» **What you have to do**
Return the lines of the data below in which the string "milestone" occurs.
※
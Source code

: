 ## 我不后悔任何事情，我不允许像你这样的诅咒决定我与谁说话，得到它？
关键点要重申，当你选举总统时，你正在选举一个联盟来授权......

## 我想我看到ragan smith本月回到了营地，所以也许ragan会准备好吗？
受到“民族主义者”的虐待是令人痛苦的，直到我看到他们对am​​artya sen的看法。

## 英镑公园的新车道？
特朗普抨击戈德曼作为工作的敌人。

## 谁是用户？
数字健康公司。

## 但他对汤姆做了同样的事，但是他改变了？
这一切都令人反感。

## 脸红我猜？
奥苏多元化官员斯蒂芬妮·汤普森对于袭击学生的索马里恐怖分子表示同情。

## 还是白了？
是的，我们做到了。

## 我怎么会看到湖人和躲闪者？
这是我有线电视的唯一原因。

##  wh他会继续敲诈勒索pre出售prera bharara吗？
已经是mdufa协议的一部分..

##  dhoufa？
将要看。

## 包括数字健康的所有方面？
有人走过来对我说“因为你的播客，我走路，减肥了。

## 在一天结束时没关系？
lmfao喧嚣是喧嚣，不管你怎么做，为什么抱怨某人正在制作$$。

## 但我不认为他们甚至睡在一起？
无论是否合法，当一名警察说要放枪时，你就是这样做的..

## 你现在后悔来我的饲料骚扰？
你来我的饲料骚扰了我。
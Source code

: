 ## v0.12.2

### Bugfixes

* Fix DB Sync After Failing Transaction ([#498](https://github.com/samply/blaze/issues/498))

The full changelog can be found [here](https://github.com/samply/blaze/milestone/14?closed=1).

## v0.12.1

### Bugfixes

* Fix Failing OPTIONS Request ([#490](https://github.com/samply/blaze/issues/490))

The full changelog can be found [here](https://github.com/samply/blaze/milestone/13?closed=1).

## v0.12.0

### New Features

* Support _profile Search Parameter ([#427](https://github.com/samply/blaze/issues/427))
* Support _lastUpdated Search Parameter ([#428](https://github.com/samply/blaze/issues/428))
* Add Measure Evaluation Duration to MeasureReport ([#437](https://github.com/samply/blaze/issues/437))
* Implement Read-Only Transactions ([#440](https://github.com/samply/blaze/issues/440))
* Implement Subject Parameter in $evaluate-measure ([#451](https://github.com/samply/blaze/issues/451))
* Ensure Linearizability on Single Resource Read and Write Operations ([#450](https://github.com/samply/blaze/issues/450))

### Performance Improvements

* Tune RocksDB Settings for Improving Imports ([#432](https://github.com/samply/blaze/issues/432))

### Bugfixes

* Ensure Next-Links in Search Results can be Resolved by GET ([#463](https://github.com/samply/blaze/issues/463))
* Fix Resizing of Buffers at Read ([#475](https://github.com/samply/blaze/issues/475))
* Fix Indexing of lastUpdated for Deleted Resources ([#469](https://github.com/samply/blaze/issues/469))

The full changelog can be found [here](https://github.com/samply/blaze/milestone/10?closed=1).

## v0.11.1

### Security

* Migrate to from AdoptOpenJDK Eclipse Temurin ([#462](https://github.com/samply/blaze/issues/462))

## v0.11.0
※
» **Task response**
The full changelog can be found [here](https://github.com/samply/blaze/milestone/14?closed=1).
The full changelog can be found [here](https://github.com/samply/blaze/milestone/13?closed=1).
The full changelog can be found [here](https://github.com/samply/blaze/milestone/10?closed=1).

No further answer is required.